02 Jun

[Amy Shia spent a few days in Brazil during the month of April and decided to share some “quirks of Rio life” – as she described this article herself – from her point of view with us. Tell us if you share the same opinions/experiences/impressions with her.]

 

by Amy Shia

The following were little observations I made – and, of course, relevant to my personal experience in Rio de Janeiro, Brazil.

Maybe you’ll see and agree/disagree for yourself:

  1. Most beverages are served in flimsy plastic cups, be it beer or juice. Be careful when walking about…
  2. Food portions are something that are mentioned in most guide books/menus. Rather than ordering an individual plate, the normal thing is that you and a few pals might order a huge complement meal and share amongst yourselves. And the portions are enough for you to be filled.
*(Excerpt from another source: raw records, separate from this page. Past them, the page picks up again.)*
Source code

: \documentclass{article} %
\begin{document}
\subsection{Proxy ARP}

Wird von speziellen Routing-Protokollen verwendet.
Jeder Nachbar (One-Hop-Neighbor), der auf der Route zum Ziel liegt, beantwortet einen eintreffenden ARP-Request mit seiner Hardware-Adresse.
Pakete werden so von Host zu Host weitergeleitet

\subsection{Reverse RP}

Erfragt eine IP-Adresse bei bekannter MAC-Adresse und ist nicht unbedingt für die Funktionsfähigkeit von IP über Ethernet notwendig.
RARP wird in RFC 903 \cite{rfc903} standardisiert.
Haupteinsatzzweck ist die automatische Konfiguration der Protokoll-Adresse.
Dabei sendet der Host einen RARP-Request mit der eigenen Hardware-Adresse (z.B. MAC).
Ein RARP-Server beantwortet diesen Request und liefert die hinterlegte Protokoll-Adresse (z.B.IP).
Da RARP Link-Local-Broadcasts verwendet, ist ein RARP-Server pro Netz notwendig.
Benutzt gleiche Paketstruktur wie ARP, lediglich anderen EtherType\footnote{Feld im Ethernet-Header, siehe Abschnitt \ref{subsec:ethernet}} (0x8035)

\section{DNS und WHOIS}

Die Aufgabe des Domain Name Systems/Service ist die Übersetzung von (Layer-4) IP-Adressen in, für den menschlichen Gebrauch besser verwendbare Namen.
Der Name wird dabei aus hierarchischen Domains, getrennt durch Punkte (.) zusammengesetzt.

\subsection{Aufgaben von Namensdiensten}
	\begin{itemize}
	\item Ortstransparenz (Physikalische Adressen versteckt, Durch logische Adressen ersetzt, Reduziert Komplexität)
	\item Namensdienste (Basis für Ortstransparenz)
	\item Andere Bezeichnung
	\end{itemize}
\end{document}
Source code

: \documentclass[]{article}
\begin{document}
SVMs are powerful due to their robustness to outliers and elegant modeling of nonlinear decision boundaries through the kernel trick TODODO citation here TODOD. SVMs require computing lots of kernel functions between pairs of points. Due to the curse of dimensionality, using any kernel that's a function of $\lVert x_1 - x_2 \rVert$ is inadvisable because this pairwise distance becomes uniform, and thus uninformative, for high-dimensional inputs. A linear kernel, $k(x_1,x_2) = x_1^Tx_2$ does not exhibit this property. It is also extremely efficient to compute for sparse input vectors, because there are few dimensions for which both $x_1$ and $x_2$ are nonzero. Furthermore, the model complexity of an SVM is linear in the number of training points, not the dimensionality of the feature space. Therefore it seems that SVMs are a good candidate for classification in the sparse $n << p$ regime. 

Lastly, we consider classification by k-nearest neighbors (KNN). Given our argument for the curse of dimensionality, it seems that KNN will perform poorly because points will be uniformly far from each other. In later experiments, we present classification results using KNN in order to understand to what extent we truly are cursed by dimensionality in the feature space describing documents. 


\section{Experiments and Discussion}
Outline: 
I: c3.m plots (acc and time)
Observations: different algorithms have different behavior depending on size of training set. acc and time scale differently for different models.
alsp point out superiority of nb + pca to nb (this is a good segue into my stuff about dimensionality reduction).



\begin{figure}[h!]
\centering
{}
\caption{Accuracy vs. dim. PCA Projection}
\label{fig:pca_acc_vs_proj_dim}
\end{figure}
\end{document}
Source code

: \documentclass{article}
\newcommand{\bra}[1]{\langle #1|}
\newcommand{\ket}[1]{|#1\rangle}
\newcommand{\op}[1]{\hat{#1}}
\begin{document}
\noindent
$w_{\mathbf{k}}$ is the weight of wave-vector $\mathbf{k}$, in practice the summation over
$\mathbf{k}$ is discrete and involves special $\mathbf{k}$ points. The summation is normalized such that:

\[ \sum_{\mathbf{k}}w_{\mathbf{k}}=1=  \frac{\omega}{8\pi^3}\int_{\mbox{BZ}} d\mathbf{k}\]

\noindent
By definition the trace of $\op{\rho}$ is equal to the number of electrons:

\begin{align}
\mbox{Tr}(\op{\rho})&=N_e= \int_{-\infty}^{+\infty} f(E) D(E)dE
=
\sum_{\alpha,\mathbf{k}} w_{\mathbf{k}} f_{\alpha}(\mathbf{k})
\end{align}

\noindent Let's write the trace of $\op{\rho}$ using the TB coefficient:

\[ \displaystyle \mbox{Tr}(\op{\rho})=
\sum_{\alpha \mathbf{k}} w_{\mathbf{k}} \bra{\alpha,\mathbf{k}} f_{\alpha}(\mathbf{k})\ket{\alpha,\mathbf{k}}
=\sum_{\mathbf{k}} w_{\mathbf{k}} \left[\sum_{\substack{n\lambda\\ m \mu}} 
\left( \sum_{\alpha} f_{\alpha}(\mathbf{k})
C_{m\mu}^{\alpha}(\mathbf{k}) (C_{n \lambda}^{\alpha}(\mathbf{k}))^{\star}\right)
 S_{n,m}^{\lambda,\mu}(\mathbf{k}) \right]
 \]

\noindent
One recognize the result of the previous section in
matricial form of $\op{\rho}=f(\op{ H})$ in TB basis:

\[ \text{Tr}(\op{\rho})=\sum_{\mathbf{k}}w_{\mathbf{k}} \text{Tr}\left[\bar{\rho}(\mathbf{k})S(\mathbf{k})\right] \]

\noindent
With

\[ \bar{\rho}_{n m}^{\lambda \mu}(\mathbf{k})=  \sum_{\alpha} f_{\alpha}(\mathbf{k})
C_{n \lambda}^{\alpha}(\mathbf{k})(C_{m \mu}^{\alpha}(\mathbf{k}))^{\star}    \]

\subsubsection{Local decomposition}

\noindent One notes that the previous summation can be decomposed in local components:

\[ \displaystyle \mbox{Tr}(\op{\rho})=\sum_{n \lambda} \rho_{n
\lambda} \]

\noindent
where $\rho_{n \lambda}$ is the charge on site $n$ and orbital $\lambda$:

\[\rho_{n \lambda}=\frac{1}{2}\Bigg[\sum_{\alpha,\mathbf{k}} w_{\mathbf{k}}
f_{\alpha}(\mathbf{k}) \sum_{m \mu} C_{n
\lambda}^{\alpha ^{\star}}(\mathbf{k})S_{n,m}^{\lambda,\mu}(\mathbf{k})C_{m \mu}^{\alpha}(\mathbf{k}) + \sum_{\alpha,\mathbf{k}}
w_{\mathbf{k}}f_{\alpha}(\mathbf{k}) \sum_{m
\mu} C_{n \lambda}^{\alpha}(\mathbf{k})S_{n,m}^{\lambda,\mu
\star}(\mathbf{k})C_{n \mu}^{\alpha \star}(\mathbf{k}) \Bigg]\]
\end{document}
If you decide to take away (embalagem), it’s usually between 3-6 reais.senset brazil
  3. Sweet tooth. Perhaps it was the fact that I ventured into Rio around Easter, but there was plenty of Lojas Americanas and street sellers selling giant chocolate eggs. But my general impression was that products such as Nutella are treated as such a delicacy here. Sadly, unlike my American cousins, there were no giant tubs of Nutella like the ones you can find in Walmart. However, I found that there are always options for my empanada, tapioca crepe or açaí bowl to have an additional sweetener.
  4. Cariocas (I haven’t ventured to other parts of the country, but maybe someone could impart their knowledge) love ketchup. In fact, they put it on everything. You’re even given little sachets for your little sandwich.
  5. Don’t expect big chains of Starbucks, Subway, etc across the city. Sure there are one or two in Centre and of course near the tourist hotspots, like Copacabana and Ipanema, but for somebody who’s grown up around British high streets and even found a McDonald’s near the remotest part of Mongolia – it was a refreshing sight!

If you want to visit Amy’s blog to read more about her travel adventures, visit christ the redeemerLittle Miss Noir.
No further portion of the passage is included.